Ken je alikruiken, wulken, tepelhorens, muiltjes en vlokkige slakken? Er zijn tientallen slakken die een rol spelen op het wad of op de Noordzee, naakt of met een huisje. Wat de meeste gemeen hebben zijn hun grappige namen maar voor de rest is de wereld van de zeeslakken een bonte belevenis van kleuren en vormen.
Tweekleppigen

Tweekleppigen zijn schelpdieren die zich beschermen tussen twee schelpkleppen. Meestal zijn die kleppen ongeveer even groot. Bekende soorten zijn de mossel, de kokkel en de oester.
Is deze schelp links- of rechtsom?
De meeste soorten slakkenhuizen draaien rechtsom. Sommige soorten slakken hebben echter altijd een linksom gedraaid huisje. Heel soms kun je een slakkenhuis vinden dat rechtsom hoort te draaien, maar linksom gedraaid is. Dit zijn echte bijzonderheden en schelpenverzamelaars zijn er gek op. Welke kant een huisje op draait, kun je controleren door te kijken of de opening rechts van het midden ligt, als je het slakkenhuisje met de opening naar je toe houdt.
Reuzengroei bij schelpen
Een vreemd fenomeen is ‘reuzengroei’. Dat treedt op als een slak gecastreerd wordt door een parasiet. De slak kan dan niet meer geslachtsrijp worden, waardoor het hormoon dat de schelpgroei moet stoppen niet wordt aangemaakt. Zo worden de slakkenhuizen veel groter dan normaal.

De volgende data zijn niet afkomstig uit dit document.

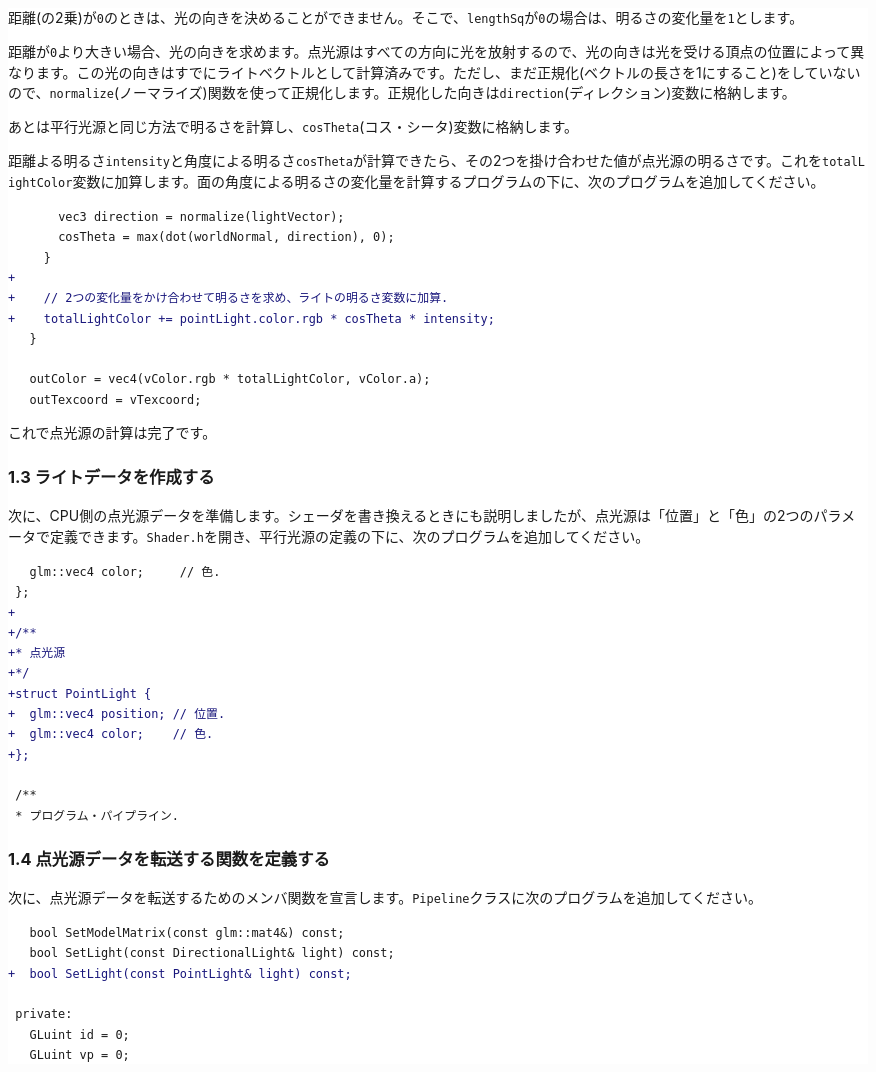 距離(の2乗)が`0`のときは、光の向きを決めることができません。そこで、`lengthSq`が`0`の場合は、明るさの変化量を`1`とします。

距離が`0`より大きい場合、光の向きを求めます。点光源はすべての方向に光を放射するので、光の向きは光を受ける頂点の位置によって異なります。この光の向きはすでにライトベクトルとして計算済みです。ただし、まだ正規化(ベクトルの長さを1にすること)をしていないので、`normalize`(ノーマライズ)関数を使って正規化します。正規化した向きは`direction`(ディレクション)変数に格納します。

あとは平行光源と同じ方法で明るさを計算し、`cosTheta`(コス・シータ)変数に格納します。

距離よる明るさ`intensity`と角度による明るさ`cosTheta`が計算できたら、その2つを掛け合わせた値が点光源の明るさです。これを`totalLightColor`変数に加算します。面の角度による明るさの変化量を計算するプログラムの下に、次のプログラムを追加してください。

```diff
       vec3 direction = normalize(lightVector);
       cosTheta = max(dot(worldNormal, direction), 0);
     }
+
+    // 2つの変化量をかけ合わせて明るさを求め、ライトの明るさ変数に加算.
+    totalLightColor += pointLight.color.rgb * cosTheta * intensity;
   }

   outColor = vec4(vColor.rgb * totalLightColor, vColor.a);
   outTexcoord = vTexcoord;
```

これで点光源の計算は完了です。

### 1.3 ライトデータを作成する

次に、CPU側の点光源データを準備します。シェーダを書き換えるときにも説明しましたが、点光源は「位置」と「色」の2つのパラメータで定義できます。`Shader.h`を開き、平行光源の定義の下に、次のプログラムを追加してください。

```diff
   glm::vec4 color;     // 色.
 };
+
+/**
+* 点光源
+*/
+struct PointLight {
+  glm::vec4 position; // 位置.
+  glm::vec4 color;    // 色.
+};

 /**
 * プログラム・パイプライン.
```

### 1.4 点光源データを転送する関数を定義する

次に、点光源データを転送するためのメンバ関数を宣言します。`Pipeline`クラスに次のプログラムを追加してください。

```diff
   bool SetModelMatrix(const glm::mat4&) const;
   bool SetLight(const DirectionalLight& light) const;
+  bool SetLight(const PointLight& light) const;

 private:
   GLuint id = 0;
   GLuint vp = 0;
```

Rugschilden van inktvissen

Het skelet van zeekatten ziet er bijzonder uit. Het is het rugschild van deze dieren en als ze doodgaan is het het enige dat overblijft. Wanneer je langs het strand loopt kun je vaak aangespoelde rugschilden vinden. De meeste mensen kennen het als zeeschuim dat in vogelkooien wordt gehangen. De vogels zijn er dol op. Het schild van een zeekat is zacht en vogels kunnen de kalk er makkelijk af pikken. Door de extra kalk leggen ze stevige eitjes.

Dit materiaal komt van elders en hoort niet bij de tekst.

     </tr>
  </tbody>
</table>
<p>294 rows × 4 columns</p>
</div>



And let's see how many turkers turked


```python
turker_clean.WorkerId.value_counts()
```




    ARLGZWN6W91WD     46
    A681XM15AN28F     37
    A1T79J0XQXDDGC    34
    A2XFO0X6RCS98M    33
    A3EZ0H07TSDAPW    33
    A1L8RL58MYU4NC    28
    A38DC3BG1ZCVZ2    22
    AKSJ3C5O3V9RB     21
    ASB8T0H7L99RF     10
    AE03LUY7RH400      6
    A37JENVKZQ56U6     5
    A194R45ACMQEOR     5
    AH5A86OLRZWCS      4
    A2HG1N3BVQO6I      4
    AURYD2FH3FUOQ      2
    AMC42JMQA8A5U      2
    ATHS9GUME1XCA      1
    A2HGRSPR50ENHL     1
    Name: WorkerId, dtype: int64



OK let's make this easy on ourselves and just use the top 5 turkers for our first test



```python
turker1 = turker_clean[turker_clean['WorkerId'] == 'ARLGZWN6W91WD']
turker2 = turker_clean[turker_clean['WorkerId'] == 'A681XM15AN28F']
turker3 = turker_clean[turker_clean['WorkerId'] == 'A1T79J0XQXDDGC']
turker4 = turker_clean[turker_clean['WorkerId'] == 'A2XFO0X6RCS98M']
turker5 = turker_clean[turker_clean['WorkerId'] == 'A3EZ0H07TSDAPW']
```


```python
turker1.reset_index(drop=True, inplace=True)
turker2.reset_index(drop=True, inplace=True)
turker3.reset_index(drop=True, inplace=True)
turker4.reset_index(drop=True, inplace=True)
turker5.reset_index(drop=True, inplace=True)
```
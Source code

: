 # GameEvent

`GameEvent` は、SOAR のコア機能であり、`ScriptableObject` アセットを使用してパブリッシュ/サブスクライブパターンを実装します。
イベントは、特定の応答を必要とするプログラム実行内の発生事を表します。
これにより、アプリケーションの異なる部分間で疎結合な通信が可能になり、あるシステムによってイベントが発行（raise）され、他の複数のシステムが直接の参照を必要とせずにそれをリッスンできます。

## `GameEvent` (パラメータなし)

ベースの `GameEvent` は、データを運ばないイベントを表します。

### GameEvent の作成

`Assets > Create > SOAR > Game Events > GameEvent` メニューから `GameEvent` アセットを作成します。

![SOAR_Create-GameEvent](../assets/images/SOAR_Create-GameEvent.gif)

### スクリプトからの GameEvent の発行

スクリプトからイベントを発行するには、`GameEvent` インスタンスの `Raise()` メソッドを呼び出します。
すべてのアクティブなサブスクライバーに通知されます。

Inktvissen zijn hoog ontwikkelde weekdieren. Ze hebben goede ogen. Het zijn snelle jagers die het voorzien hebben op kreeftachtigen, schelpdieren, vissen en andere inktvissen. De verschillende soorten inktvissen kun je in twee groepen verdelen: de achtarmen en de tienarmen. In de Noordzee komt de kleine achtarm voor. Verder komen er vrijwel alleen tienarmige soorten voor: zeekatten en pijlinktvissen
Zelfverdediging van inktvissen

Inktvissen worden gegeten door verschillende soorten roofvissen, dolfijnen en mensen. Ze hebben drie manieren om zich te beschermen. Ten eerste kunnen ze pijlsnel achteruit zwemmen door hun ‘straalmotor’ aan te zetten. Via de zijkanten zuigt een inktvis water in zijn lichaamsholte. Als het moet knijpt hij zijn lichaam samen, waardoor het water uit een buis aan de onderkant uit spuit. Door deze harde straal water naar buiten te persen schiet de inktvis achteruit. Ten tweede kunnen zij een wolk kleurstof (inkt) uitstoten. Die inkt beneemt belagers het zicht en schakelt de reukzin uit. Ten derde maken ze gebruik van camouflage: ze veranderen heel snel van kleur en nemen de kleur van de omgeving aan. De zeekat wordt wel ‘kameleon van de zee’ genoemd. Je kunt beter een kameleon de ‘zeekat van het land’ noemen.